1Department of Internal Medicine, St. Joseph’s Hospital and Medical Center, Phoenix, AZ, USA
2Department of Hematology and Oncology, Taussig Cancer Institute, Cleveland Clinic, Cleveland, OH, USA
3Norton Thoracic Institute, St. Joseph’s Hospital and Medical Center, Phoenix, AZ, USA
4Department of Radiation Oncology, University of Arizona Cancer Center, St. Joseph’s Hospital and Medical Center, Phoenix, AZ, USA
5Department of Radiology, St. Joseph’s Hospital and Medical Center, Phoenix, AZ, USA

Correspondence should be addressed to Tanmay S. Panchabhai; gro.htlaehytingid@iahbahcnap.yamnat

Received 1 December 2017; Accepted 18 January 2018; Published 20 February 2018

Academic Editor: Akif Turna

Copyright © 2018 Mitchell D. Ross et al. This is an open access article distributed under the Creative Commons Attribution License, which permits unrestricted use, distribution, and reproduction in any medium, provided the original work is properly cited.

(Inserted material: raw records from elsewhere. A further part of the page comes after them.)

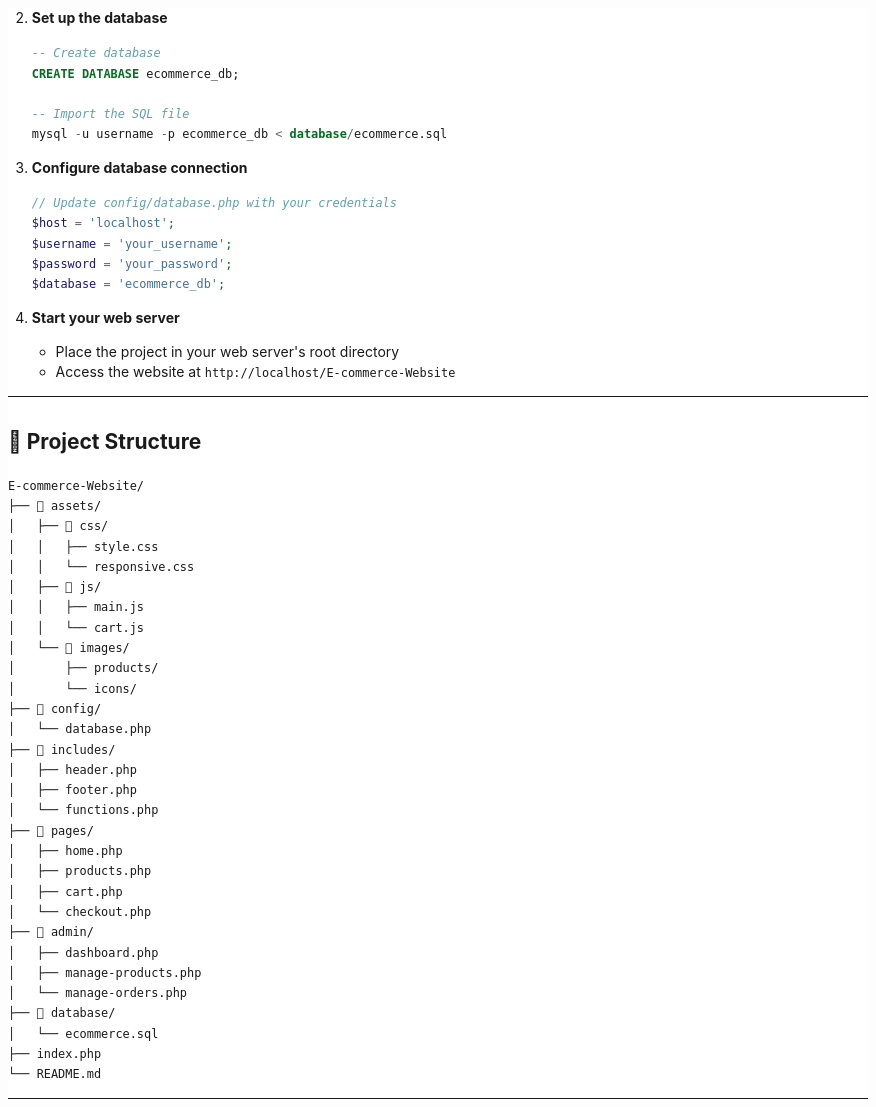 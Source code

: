 2. **Set up the database**
   ```sql
   -- Create database
   CREATE DATABASE ecommerce_db;
   
   -- Import the SQL file
   mysql -u username -p ecommerce_db < database/ecommerce.sql
   ```

3. **Configure database connection**
   ```php
   // Update config/database.php with your credentials
   $host = 'localhost';
   $username = 'your_username';
   $password = 'your_password';
   $database = 'ecommerce_db';
   ```

4. **Start your web server**
   - Place the project in your web server's root directory
   - Access the website at `http://localhost/E-commerce-Website`

---

## 📁 Project Structure

```
E-commerce-Website/
├── 📁 assets/
│   ├── 📁 css/
│   │   ├── style.css
│   │   └── responsive.css
│   ├── 📁 js/
│   │   ├── main.js
│   │   └── cart.js
│   └── 📁 images/
│       ├── products/
│       └── icons/
├── 📁 config/
│   └── database.php
├── 📁 includes/
│   ├── header.php
│   ├── footer.php
│   └── functions.php
├── 📁 pages/
│   ├── home.php
│   ├── products.php
│   ├── cart.php
│   └── checkout.php
├── 📁 admin/
│   ├── dashboard.php
│   ├── manage-products.php
│   └── manage-orders.php
├── 📁 database/
│   └── ecommerce.sql
├── index.php
└── README.md
```

--- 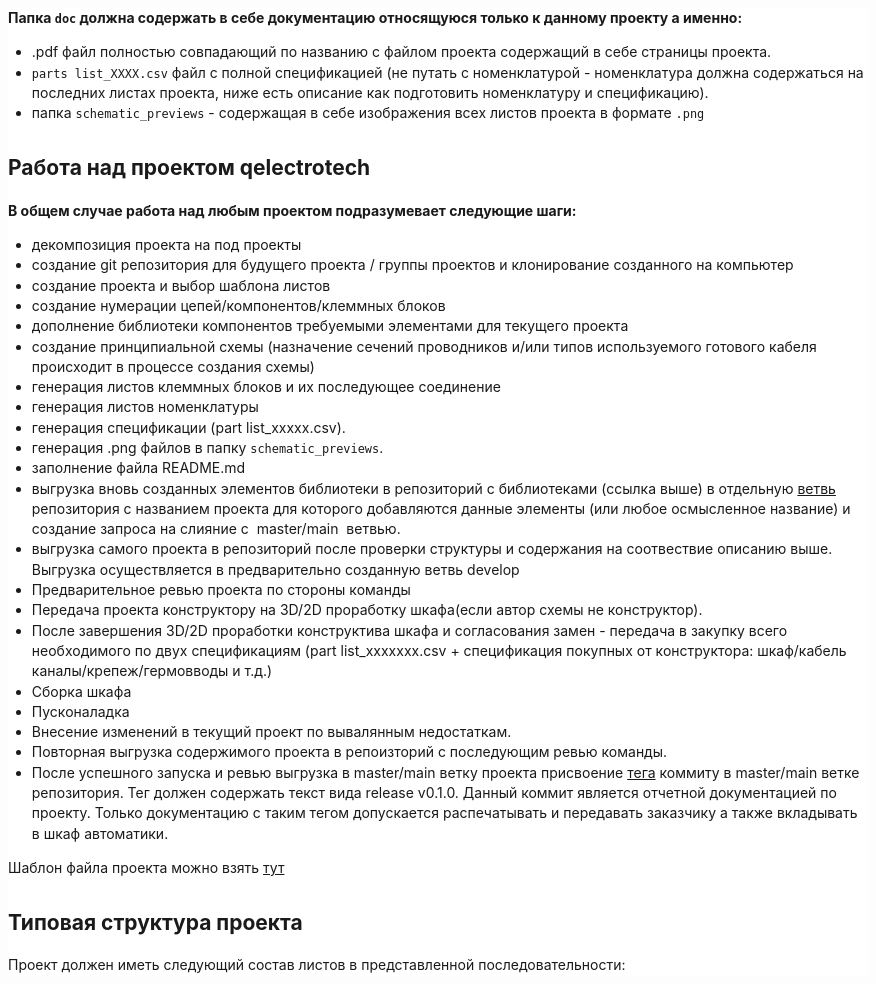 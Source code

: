 **Папка `doc` должна содержать в себе документацию относящуюся только к данному проекту а именно:**  

* .pdf файл полностью совпадающий по названию с файлом проекта содержащий в себе страницы проекта.  
* `parts list_XXXX.csv` файл с полной спецификацией (не путать с номенклатурой - номенклатура должна содержаться на последних листах проекта, ниже есть описание как подготовить номенклатуру и спецификацию).  
* папка `schematic_previews` - содержащая в себе изображения всех листов проекта в формате `.png `

## Работа над проектом  qelectrotech

**В общем случае работа над любым проектом подразумевает следующие шаги:**  
* декомпозиция проекта на под проекты  
* создание git репозитория для будущего проекта / группы проектов и клонирование созданного на компьютер  
* создание проекта и выбор шаблона листов   
* создание нумерации цепей/компонентов/клеммных блоков   
* дополнение библиотеки компонентов требуемыми элементами для текущего проекта   
* создание принципиальной схемы (назначение сечений проводников и/или типов используемого готового кабеля происходит в процессе создания схемы)  
* генерация листов клеммных блоков и их последующее соединение  
* генерация листов номенклатуры   
* генерация спецификации (part list_xxxxx.csv).  
* генерация .png файлов в папку `schematic_previews`.  
* заполнение файла README.md   
* выгрузка вновь созданных элементов библиотеки в репозиторий с библиотеками (ссылка выше) в отдельную [ветвь](https://selectel.ru/blog/tutorials/how-to-work-with-branches-in-git-git-branch/) репозитория с названием проекта для которого добавляются данные элементы (или любое осмысленное название) и создание запроса на слияние с  master/main  ветвью.   
* выгрузка самого проекта в репозиторий после проверки структуры и содержания на соотвествие описанию выше. Выгрузка осуществляется в предварительно созданную ветвь develop     
*  Предварительное ревью проекта по стороны команды 
*  Передача проекта конструктору на 3D/2D проработку шкафа(если автор схемы не конструктор).   
*  После завершения 3D/2D проработки конструктива шкафа и согласования замен - передача в закупку всего необходимого по двух спецификациям (part list_xxxxxxx.csv + спецификация покупных от конструктора: шкаф/кабель каналы/крепеж/гермовводы и т.д.)  
*  Сборка шкафа   
*  Пусконаладка   
*  Внесение изменений в текущий проект  по вывалянным недостаткам. 
*  Повторная выгрузка содержимого проекта в репоизторий с последующим ревью команды.   
*  После успешного запуска и ревью выгрузка в master/main ветку проекта присвоение [тега](https://devops-courses.zone3000.net/chto-takoe-git-tags-i-kak-ih-sozdavat-osnovnye-komandy-s-tegami-i-vetkami/) коммиту в master/main ветке репозитория. Тег должен содержать текст вида release v0.1.0. Данный коммит является отчетной документацией по проекту. Только документацию с таким тегом допускается  распечатывать и передавать заказчику а также вкладывать в шкаф автоматики.   

Шаблон файла проекта можно взять [тут](https://github.com/RoboticsHardwareSolutions/qguide/tree/main/template)

## Типовая структура проекта 

Проект должен иметь следующий состав листов в представленной последовательности:
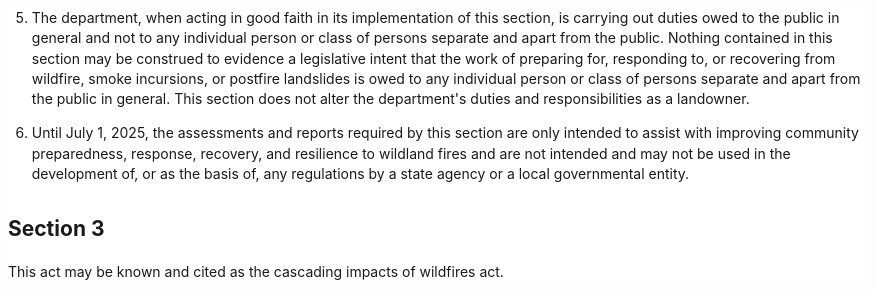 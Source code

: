 5. The department, when acting in good faith in its implementation of this section, is carrying out duties owed to the public in general and not to any individual person or class of persons separate and apart from the public. Nothing contained in this section may be construed to evidence a legislative intent that the work of preparing for, responding to, or recovering from wildfire, smoke incursions, or postfire landslides is owed to any individual person or class of persons separate and apart from the public in general. This section does not alter the department's duties and responsibilities as a landowner.

6. Until July 1, 2025, the assessments and reports required by this section are only intended to assist with improving community preparedness, response, recovery, and resilience to wildland fires and are not intended and may not be used in the development of, or as the basis of, any regulations by a state agency or a local governmental entity.

## Section 3
This act may be known and cited as the cascading impacts of wildfires act.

Despite recent advances in screening methods, lung cancer remains the leading cause of cancer-related deaths worldwide. By the time lung cancer becomes symptomatic and patients seek treatment, it is often too advanced for curative measures. Low-dose computed tomography (CT) screening has been shown to reduce mortality in patients at high risk of lung cancer. We present a 66-year-old man with a 50-pack-year smoking history who had a right upper lobe (RUL) pulmonary nodule and left lower lobe (LLL) consolidation on a screening CT. He reported a weight loss of 45 pounds over 3 months, had recently been hospitalized for hyponatremia, and was notably cachectic. A CT of the chest showed a stable LLL mass-like consolidation and a  mm subsolid lesion in the RUL. Navigational bronchoscopy biopsy of the RUL lesion revealed squamous non–small cell lung cancer (NSCLC). Endobronchial ultrasound-guided transbronchial needle aspiration of the LLL lesion revealed small cell lung cancer (SCLC). The final diagnosis was a right-sided Stage I NSCLC (squamous) and a left-sided limited SCLC. The RUL NSCLC was treated with stereotactic radiation; the LLL SCLC was treated with concurrent chemotherapy and radiation. In patients with multiple lung nodules, a diagnosis of synchronous multiple primary lung cancers (MPLCs) is crucial, as inadvertent upstaging of patients with MPLC (to T3 and/or T4 tumors) can lead to erroneous staging, inaccurate prognosis, and improper treatment. Recent advances in the diagnosis of small pulmonary nodules via navigational bronchoscopy and management of these lesions dramatically affect a patient’s overall prognosis.